Stored records
'''

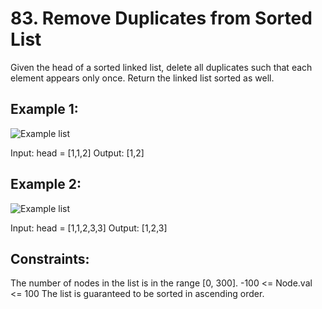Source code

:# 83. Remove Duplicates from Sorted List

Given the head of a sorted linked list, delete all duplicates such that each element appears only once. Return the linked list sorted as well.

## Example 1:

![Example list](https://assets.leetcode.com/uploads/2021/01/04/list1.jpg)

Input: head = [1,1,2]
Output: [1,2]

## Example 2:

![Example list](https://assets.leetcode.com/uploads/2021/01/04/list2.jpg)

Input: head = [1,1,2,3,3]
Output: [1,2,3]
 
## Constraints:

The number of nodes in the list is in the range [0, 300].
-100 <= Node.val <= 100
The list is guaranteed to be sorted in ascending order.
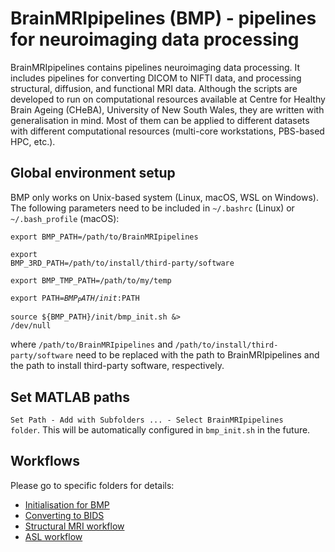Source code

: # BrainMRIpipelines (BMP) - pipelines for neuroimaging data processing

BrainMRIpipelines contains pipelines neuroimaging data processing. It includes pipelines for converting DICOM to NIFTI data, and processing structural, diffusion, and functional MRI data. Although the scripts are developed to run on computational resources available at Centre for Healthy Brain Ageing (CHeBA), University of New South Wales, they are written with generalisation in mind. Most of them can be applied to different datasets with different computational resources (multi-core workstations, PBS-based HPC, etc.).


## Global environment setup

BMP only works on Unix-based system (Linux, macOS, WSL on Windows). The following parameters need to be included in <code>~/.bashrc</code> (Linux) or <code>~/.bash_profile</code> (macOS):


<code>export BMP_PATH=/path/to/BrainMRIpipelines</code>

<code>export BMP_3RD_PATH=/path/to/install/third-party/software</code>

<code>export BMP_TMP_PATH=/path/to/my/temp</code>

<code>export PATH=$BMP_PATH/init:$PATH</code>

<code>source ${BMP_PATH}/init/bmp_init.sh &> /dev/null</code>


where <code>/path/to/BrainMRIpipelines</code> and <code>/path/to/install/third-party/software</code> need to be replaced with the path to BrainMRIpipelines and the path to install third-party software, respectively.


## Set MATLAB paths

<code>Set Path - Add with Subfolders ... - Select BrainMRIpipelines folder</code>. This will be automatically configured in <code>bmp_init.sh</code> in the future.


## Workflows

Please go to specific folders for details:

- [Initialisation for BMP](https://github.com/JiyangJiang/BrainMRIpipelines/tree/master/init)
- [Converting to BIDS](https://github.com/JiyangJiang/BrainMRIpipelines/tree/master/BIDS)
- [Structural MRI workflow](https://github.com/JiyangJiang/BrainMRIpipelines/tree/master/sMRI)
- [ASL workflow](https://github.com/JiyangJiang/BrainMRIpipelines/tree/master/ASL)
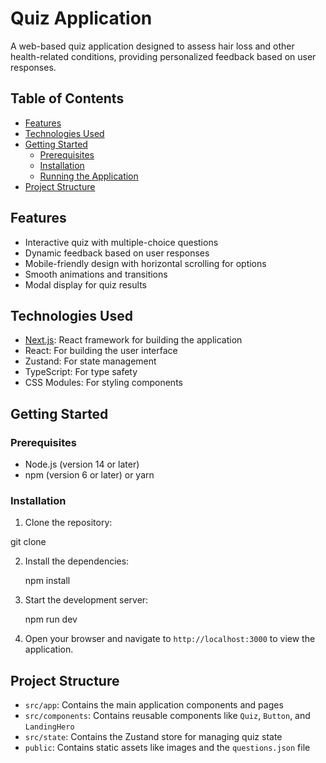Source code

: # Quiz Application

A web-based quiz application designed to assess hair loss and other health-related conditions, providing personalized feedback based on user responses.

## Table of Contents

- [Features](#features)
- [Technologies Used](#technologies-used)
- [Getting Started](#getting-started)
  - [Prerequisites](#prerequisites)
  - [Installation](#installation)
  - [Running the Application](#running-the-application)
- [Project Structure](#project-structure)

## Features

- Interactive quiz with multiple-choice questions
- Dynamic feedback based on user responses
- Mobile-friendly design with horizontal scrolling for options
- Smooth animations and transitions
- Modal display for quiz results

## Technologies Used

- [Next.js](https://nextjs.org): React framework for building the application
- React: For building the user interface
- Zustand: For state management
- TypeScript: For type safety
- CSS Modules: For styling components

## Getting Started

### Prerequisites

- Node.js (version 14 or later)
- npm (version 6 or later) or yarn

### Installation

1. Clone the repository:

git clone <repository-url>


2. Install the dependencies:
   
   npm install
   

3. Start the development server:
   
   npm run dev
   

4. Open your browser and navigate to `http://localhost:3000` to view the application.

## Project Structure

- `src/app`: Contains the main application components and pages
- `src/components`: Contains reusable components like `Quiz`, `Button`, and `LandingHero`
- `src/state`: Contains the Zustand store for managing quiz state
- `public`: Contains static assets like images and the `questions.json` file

'''

Find the line that contains "## Set MATLAB paths" and repeat it, along with every line after it to the end of the data, exactly; drop the pictures.

## Set MATLAB paths

<code>Set Path - Add with Subfolders ... - Select BrainMRIpipelines folder</code>. This will be automatically configured in <code>bmp_init.sh</code> in the future.


## Workflows

Please go to specific folders for details:

- [Initialisation for BMP](https://github.com/JiyangJiang/BrainMRIpipelines/tree/master/init)
- [Converting to BIDS](https://github.com/JiyangJiang/BrainMRIpipelines/tree/master/BIDS)
- [Structural MRI workflow](https://github.com/JiyangJiang/BrainMRIpipelines/tree/master/sMRI)
- [ASL workflow](https://github.com/JiyangJiang/BrainMRIpipelines/tree/master/ASL)
Source code

: # Quiz Application

A web-based quiz application designed to assess hair loss and other health-related conditions, providing personalized feedback based on user responses.

## Table of Contents

- [Features](#features)
- [Technologies Used](#technologies-used)
- [Getting Started](#getting-started)
  - [Prerequisites](#prerequisites)
  - [Installation](#installation)
  - [Running the Application](#running-the-application)
- [Project Structure](#project-structure)

## Features

- Interactive quiz with multiple-choice questions
- Dynamic feedback based on user responses
- Mobile-friendly design with horizontal scrolling for options
- Smooth animations and transitions
- Modal display for quiz results

## Technologies Used

- [Next.js](https://nextjs.org): React framework for building the application
- React: For building the user interface
- Zustand: For state management
- TypeScript: For type safety
- CSS Modules: For styling components

## Getting Started

### Prerequisites

- Node.js (version 14 or later)
- npm (version 6 or later) or yarn

### Installation

1. Clone the repository:

git clone <repository-url>


2. Install the dependencies:
   
   npm install
   

3. Start the development server:
   
   npm run dev
   

4. Open your browser and navigate to `http://localhost:3000` to view the application.

## Project Structure

- `src/app`: Contains the main application components and pages
- `src/components`: Contains reusable components like `Quiz`, `Button`, and `LandingHero`
- `src/state`: Contains the Zustand store for managing quiz state
- `public`: Contains static assets like images and the `questions.json` file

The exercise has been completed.